If this is even close to John’s theological instinct — that judgement is unveiled at the cross, that creation reaches its telos in crucified love — then the question becomes hermeneutical. Which voice orders the others? Which revelation governs our reading of divine justice, wrath, and hope?
The Transfiguration (Luke 9: 28 – 36) offers a quiet but decisive answer. On the mountain, Moses and Elijah stand beside Jesus — the Law and the Prophets in luminous continuity. Peter – instinctively religious, like all of us, I suspect – proposes three shelters, placing them side by side. It is an understandable impulse: preserve the voices, stabilise the revelation, honour the tradition. But the voice from the cloud interrupts: “This is my Son, whom I love… Listen to him.”

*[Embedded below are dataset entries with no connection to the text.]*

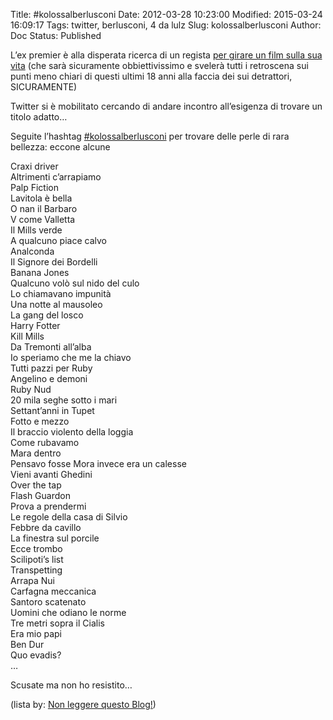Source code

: Title: #kolossalberlusconi
Date: 2012-03-28 10:23:00
Modified: 2015-03-24 16:09:17
Tags: twitter, berlusconi, 4 da lulz
Slug: kolossalberlusconi
Author: Doc
Status: Published

L’ex premier è alla disperata ricerca di un regista [per girare un film
sulla sua
vita](http://nonleggerlo.blogspot.it/2012/03/la-mano-giusta.html "Non leggere questo blog!: La mano giusta")
(che sarà sicuramente obbiettivissimo e svelerà tutti i retroscena sui
punti meno chiari di questi ultimi 18 anni alla faccia dei sui
detrattori, SICURAMENTE)

Twitter si è mobilitato cercando di andare incontro all’esigenza di
trovare un titolo adatto…

Seguite l’hashtag
[\#kolossalberlusconi](https://twitter.com/#!/search/%23kolossalberlusconi "#kolossalberlusconi")
per trovare delle perle di rara bellezza: eccone alcune

Craxi driver  
Altrimenti c’arrapiamo  
Palp Fiction  
Lavitola è bella  
O nan il Barbaro  
V come Valletta  
Il Mills verde  
A qualcuno piace calvo  
Analconda  
Il Signore dei Bordelli  
Banana Jones  
Qualcuno volò sul nido del culo  
Lo chiamavano impunità  
Una notte al mausoleo  
La gang del losco  
Harry Fotter  
Kill Mills  
Da Tremonti all’alba  
Io speriamo che me la chiavo  
Tutti pazzi per Ruby  
Angelino e demoni  
Ruby Nud  
20 mila seghe sotto i mari  
Settant’anni in Tupet  
Fotto e mezzo  
Il braccio violento della loggia  
Come rubavamo  
Mara dentro  
Pensavo fosse Mora invece era un calesse  
Vieni avanti Ghedini  
Over the tap  
Flash Guardon  
Prova a prendermi  
Le regole della casa di Silvio  
Febbre da cavillo  
La finestra sul porcile  
Ecce trombo  
Scilipoti’s list  
Transpetting  
Arrapa Nui  
Carfagna meccanica  
Santoro scatenato  
Uomini che odiano le norme  
Tre metri sopra il Cialis  
Era mio papi  
Ben Dur  
Quo evadis?  
…

Scusate ma non ho resistito…

(lista by: [Non leggere questo
Blog!](http://nonleggerlo.blogspot.it/ "Non leggere questo Blog!"))
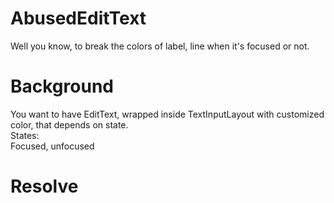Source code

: # AbusedEditText
Well you know, to break the colors of label, line when it's focused or not.

# Background  
You want to have EditText, wrapped inside TextInputLayout with customized color, that depends on state.  
States:  
Focused, unfocused  
  
  
# Resolve

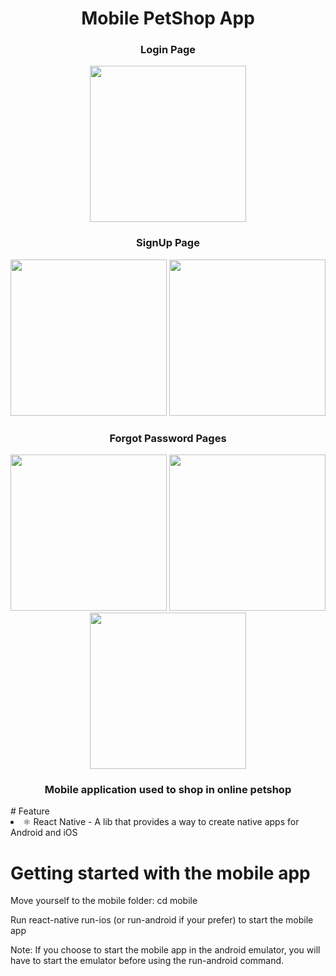 
<div align = center >
  <h1>Mobile PetShop App</h1>
  <h3>Login Page</h3>
 <img src="https://user-images.githubusercontent.com/69490077/135931866-cffa5daa-c383-4b3f-b43e-abc6f554dc80.jpg" width="250px"/>
   <h3>SignUp Page</h3>
 <img src="https://user-images.githubusercontent.com/69490077/135931737-c3fd43a5-d1e9-462f-a3f1-05b8a1d70e69.jpg" width="250px"/>
  <img src="https://user-images.githubusercontent.com/69490077/135931789-19caede7-2cf9-45ff-a6c5-e5922d7f2ac7.jpg" width="250px"/>
   <h3>Forgot Password Pages</h3>
 <img src="https://user-images.githubusercontent.com/69490077/136111368-ec944106-4580-43e3-a2b3-d65c23672381.jpg" width="250px"/>
   <img src="https://user-images.githubusercontent.com/69490077/136111369-431eba7f-4592-408c-9966-b4b7cafbc5fa.jpg" width="250px"/>
  <img src="https://user-images.githubusercontent.com/69490077/136111365-56e17fac-4db6-4386-88e9-296fa7a72323.jpg" width="250px"/>
  <h3>Mobile application used to shop in online petshop</h3>
</div>
# Feature

<li>
⚛️ React Native - A lib that provides a way to create native apps for Android and iOS
</li>


# Getting started with the mobile app
<p>Move yourself to the mobile folder: cd mobile</p>
<p>Run react-native run-ios (or run-android if your prefer) to start the mobile app</p>

Note: If you choose to start the mobile app in the android emulator, you will have to start the emulator before using the run-android command.
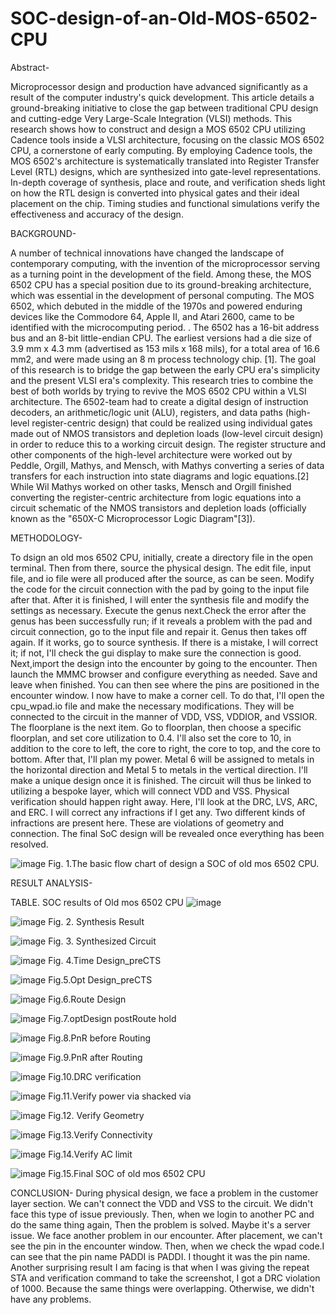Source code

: # SOC-design-of-an-Old-MOS-6502-CPU

Abstract- 

Microprocessor design and production have advanced significantly as a result of the computer industry's quick development. This article details a ground-breaking initiative to close the gap between traditional CPU design and cutting-edge Very Large-Scale Integration (VLSI) methods. This research shows how to construct and design a MOS 6502 CPU utilizing Cadence tools inside a VLSI architecture, focusing on the classic MOS 6502 CPU, a cornerstone of early computing.  By employing Cadence tools, the MOS 6502's architecture is systematically translated into Register Transfer Level (RTL) designs, which are synthesized into gate-level representations. In-depth coverage of synthesis, place and route, and verification sheds light on how the RTL design is converted into physical gates and their ideal placement on the chip. Timing studies and functional simulations verify the effectiveness and accuracy of the design. 


BACKGROUND-

A number of technical innovations have changed the landscape of contemporary computing, with the invention of the microprocessor serving as a turning point in the development of the field. Among these, the MOS 6502 CPU has a special position due to its ground-breaking architecture, which was essential in the development of personal computing. The MOS 6502, which debuted in the middle of the 1970s and powered enduring devices like the Commodore 64, Apple II, and Atari 2600, came to be identified with the microcomputing period. . The 6502 has a 16-bit address bus and an 8-bit little-endian CPU. The earliest versions had a die size of 3.9 mm x 4.3 mm (advertised as 153 mils x 168 mils), for a total area of 16.6 mm2, and were made using an 8 m process technology chip. [1]. The goal of this research is to bridge the gap between the early CPU era's simplicity and the present VLSI era's complexity. This research tries to combine the best of both worlds by trying to revive the MOS 6502 CPU within a VLSI architecture. The 6502-team had to create a digital design of instruction decoders, an arithmetic/logic unit (ALU), registers, and data paths (high-level register-centric design) that could be realized using individual gates made out of NMOS transistors and depletion loads (low-level circuit design) in order to reduce this to a working circuit design. The register structure and other components of the high-level architecture were worked out by Peddle, Orgill, Mathys, and Mensch, with Mathys converting a series of data transfers for each instruction into state diagrams and logic equations.[2] While Wil Mathys worked on other tasks, Mensch and Orgill finished converting the register-centric architecture from logic equations into a circuit schematic of the NMOS transistors and depletion loads (officially known as the "650X-C Microprocessor Logic Diagram"[3]).


METHODOLOGY-

To dsign an old mos 6502 CPU, initially, create a directory file in the open terminal. Then from there, source the physical design. The edit file, input file, and io file were all produced after the source, as can be seen. Modify the code for the circuit connection with the pad by going to the input file after that. After it is finished, I will enter the synthesis file and modify the settings as necessary. Execute the genus next.Check the error after the genus has been successfully run; if it reveals a problem with the pad and circuit connection, go to the input file and repair it. Genus then takes off again. If it works, go to source synthesis. If there is a mistake, I will correct it; if not, I'll check the gui display to make sure the connection is good. Next,import the design into the encounter by going to the encounter. Then launch the MMMC browser and configure everything as needed. Save and leave when finished. You can then see where the pins are positioned in the encounter window. I now have to make a corner cell. To do that, I'll open the cpu_wpad.io file and make the necessary modifications. They will be connected to the circuit in the manner of VDD, VSS, VDDIOR, and VSSIOR. The floorplane is the next item. Go to floorplan, then choose a specific floorplan, and set core utilization to 0.4. I'll also set the core to 10, in addition to the core to left, the core to right, the core to top, and the core to bottom. After that, I'll plan my power. Metal 6 will be assigned to metals in the horizontal direction and Metal 5 to metals in the vertical direction. I'll make a unique design once it is finished. The circuit will thus be linked to utilizing a bespoke layer, which will connect VDD and VSS. Physical verification should happen right away. Here, I'll look at the DRC, LVS, ARC, and ERC. I will correct any infractions if I get any. Two different kinds of infractions are present here. These are violations of geometry and connection. The final SoC design will be revealed once everything has been resolved.

![image](https://github.com/johir95/SOC-design-of-an-Old-MOS-6502-CPU/assets/90377555/2850f33f-984b-4f26-bfef-006f25557549)
Fig. 1.The basic flow chart of design a SOC of old mos 6502 CPU.



RESULT ANALYSIS-

TABLE. SOC results of Old mos 6502 CPU
![image](https://github.com/johir95/SOC-design-of-an-Old-MOS-6502-CPU/assets/90377555/258287f7-c548-46bd-a62d-72598acaa6b1)



![image](https://github.com/johir95/SOC-design-of-an-Old-MOS-6502-CPU/assets/90377555/37b6bf28-7fd6-48d5-a424-c7ef992932c9)
Fig. 2. Synthesis Result




![image](https://github.com/johir95/SOC-design-of-an-Old-MOS-6502-CPU/assets/90377555/aff4263e-a967-428f-af1d-5ffbedd25ccf)
Fig. 3. Synthesized Circuit



![image](https://github.com/johir95/SOC-design-of-an-Old-MOS-6502-CPU/assets/90377555/25fcf79c-274b-4c83-8be5-1d989262af02)
Fig. 4.Time Design_preCTS


![image](https://github.com/johir95/SOC-design-of-an-Old-MOS-6502-CPU/assets/90377555/65a606ff-9a57-4983-9134-d16f9c2e82c1)
Fig.5.Opt Design_preCTS



![image](https://github.com/johir95/SOC-design-of-an-Old-MOS-6502-CPU/assets/90377555/6c7343be-d4fa-4bec-8061-cba73e501090)
 Fig.6.Route Design




![image](https://github.com/johir95/SOC-design-of-an-Old-MOS-6502-CPU/assets/90377555/ef166985-394b-4002-bff1-bd58da4e1595)
Fig.7.optDesign postRoute hold 


![image](https://github.com/johir95/SOC-design-of-an-Old-MOS-6502-CPU/assets/90377555/63f2b1c0-2cb5-4584-877b-7f285d135695)
Fig.8.PnR before Routing



![image](https://github.com/johir95/SOC-design-of-an-Old-MOS-6502-CPU/assets/90377555/f097e81f-4ea7-4760-8621-844fb5d43654)
Fig.9.PnR after Routing



![image](https://github.com/johir95/SOC-design-of-an-Old-MOS-6502-CPU/assets/90377555/5c1a71b1-20b5-4c5f-90d1-dd0e72298016)
Fig.10.DRC verification



![image](https://github.com/johir95/SOC-design-of-an-Old-MOS-6502-CPU/assets/90377555/e597bd2b-120d-4921-a004-ce6081261873)
Fig.11.Verify power via shacked via




![image](https://github.com/johir95/SOC-design-of-an-Old-MOS-6502-CPU/assets/90377555/57e47442-c6ab-4c04-8e8a-08fbcbe8fa11)
Fig.12. Verify Geometry



![image](https://github.com/johir95/SOC-design-of-an-Old-MOS-6502-CPU/assets/90377555/3862137d-eb17-472e-bf34-1a2c3b502c85)
 Fig.13.Verify Connectivity
 


 ![image](https://github.com/johir95/SOC-design-of-an-Old-MOS-6502-CPU/assets/90377555/28eb016d-299a-4f6b-b48f-182cc8a8d829)
Fig.14.Verify AC limit




![image](https://github.com/johir95/SOC-design-of-an-Old-MOS-6502-CPU/assets/90377555/29dafd02-3870-4b44-99d4-65c16ec2be4a)
Fig.15.Final SOC of old  mos 6502 CPU 



CONCLUSION-
During physical design, we face a problem in the customer layer section. We can't connect the VDD and VSS to the circuit. We didn't face this type of issue previously. Then, when we login to another PC and do the same thing again, Then the problem is solved. Maybe it's a server issue. We face another problem in our encounter. After placement, we can't see the pin in the encounter window. Then, when we check the wpad code.I can see that the pin name PADDI is PADDI. I thought it was the pin name. Another surprising result I am facing is that when I was giving the repeat STA and verification command to take the screenshot, I got a DRC violation of 1000. Because the same things were overlapping. Otherwise, we didn't have any problems.


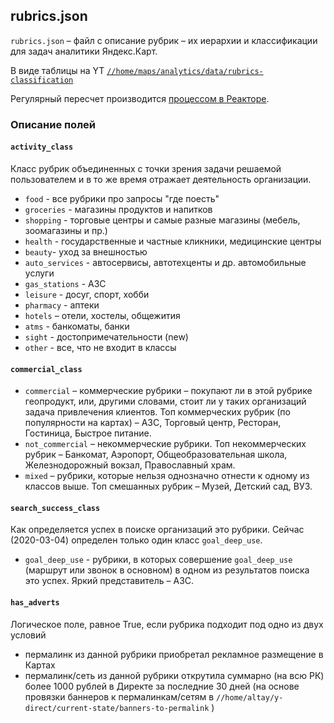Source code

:## rubrics.json

`rubrics.json` – файл с описание рубрик – их иерархии и классификации для задач аналитики Яндекс.Карт.

В виде таблицы на YT [`//home/maps/analytics/data/rubrics-classification`](https://yt.yandex-team.ru/hahn/navigation?path=//home/maps/analytics/data/rubrics-classification) 

Регулярный пересчет производится [процессом в Реакторе](https://reactor.yandex-team.ru/browse/resolve?path=/maps/analytics/jobs/rubrics_classification).
### Описание полей 

#### `activity_class`
Класс рубрик объединенных с точки зрения задачи решаемой пользователем и в то же время отражает деятельность организации. 
  - `food` -  все рубрики про запросы "где поесть"
  - `groceries` - магазины продуктов и напитков
  - `shopping` - торговые центры и самые разные магазины (мебель, зоомагазины и пр.) 
  - `health` - государственные и частные кликники, медицинские центры
  - `beauty`- уход за внешностью
  - `auto_services` - автосервисы, автотехценты и др. автомобильные услуги
  - `gas_stations` - АЗС
  - `leisure` - досуг, спорт, хобби
  - `pharmacy` - аптеки
  - `hotels` – отели, хостелы, общежития 
  - `atms` - банкоматы, банки
  - `sight` - достопримечательности (new)
  - `other` - все, что не входит в классы
  
#### `commercial_class`
- `commercial` – коммерческие рубрики – покупают ли в этой рубрике геопродукт, или, другими словами, стоит ли у таких организаций задача привлечения клиентов. Топ коммерческих рубрик (по популярности на картах) – АЗС, Торговый центр, Ресторан, Гостиница, Быстрое питание.
- `not_commercial` – некоммерческие рубрики. Топ некоммерческих рубрик – Банкомат, Аэропорт, Общеобразовательная школа, Железнодорожный вокзал, Православный храм.
- `mixed` – рубрики, которые нельзя однозначно отнести к одному из классов выше. Топ смешанных рубрик – Музей, Детский сад, ВУЗ.




#### `search_success_class`
Как определяется успех в поиске организаций это рубрики. Сейчас (2020-03-04) определен только один класс `goal_deep_use`.
- `goal_deep_use` - рубрики, в которых совершение `goal_deep_use` (маршрут или звонок в основном) в одном из результатов поиска это успех. Яркий представитель – АЗС.


#### `has_adverts`
Логическое поле, равное True, если рубрика подходит под одно из двух условий 
- пермалинк из данной рубрики приобретал рекламное размещение в Картах 
- пермалинк/сеть из данной рубрики открутила суммарно (на всю РК) более 1000 рублей в Директе за последние 30 дней (на основе провязки баннеров к пермалинкам/сетям в `//home/altay/y-direct/current-state/banners-to-permalink` ) 
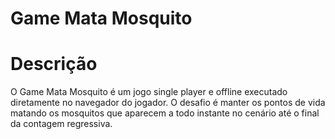 # Game Mata Mosquito

# Descrição
 O Game Mata Mosquito é um jogo single player e offline executado diretamente no navegador do jogador. O desafio é manter os pontos de vida matando os mosquitos que aparecem a todo instante no cenário até o final da contagem regressiva.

Not to them. The writer of the fourth gospel makes it very clear where interpretive and revelatory authority lies. When the cloud lifts, “they saw no one except Jesus.” The Law and the Prophets are not discarded; they are re-situated. They bear witness, but they do not interpret Jesus. He interprets them.
And if John is right that the judgment of the world is disclosed in the crucified Christ, then “Listen to him” cannot mean less than this: all our readings of judgement — whether prophetic, apocalyptic, or eschatological — must be brought under the light of the cross. The exposure of violence through forgiveness becomes the criterion. The revelation of God in self-giving love becomes the hermeneutical centre. To treat the Bible as a flat, uniform Word is, ironically, to resist the very movement enacted on the mountain. It is to build three shelters.
The impulse to build three shelters is understandable. We need our gods to order our worlds – we domesticate and subdue them even as we worship them. But Jesus resists that. The Father he claims to reveal cannot be tamed by our theologies, swayed by our rituals, or contained within our sacred texts. Friends, I will testify that I only began to see the extent of the love of God and the power of the gospel when I stopped trying to harmonise the texts and make them speak with one voice. When I allowed each writer to speak for themselves, without trying to impose modern Protestant hermeneutical frameworks onto them, when I listened to the to the often contradictory but passionately felt truths of each writer and juxtaposed them with the Jesus that some of them interpreted and described, I saw a fuller picture, a lovelier picture, a more transformative picture of the Father than I ever had before. I urge you, let the Biblical texts speak with their own voices, Dare to silence your own. Let the light shine in the darkness. Be renewed.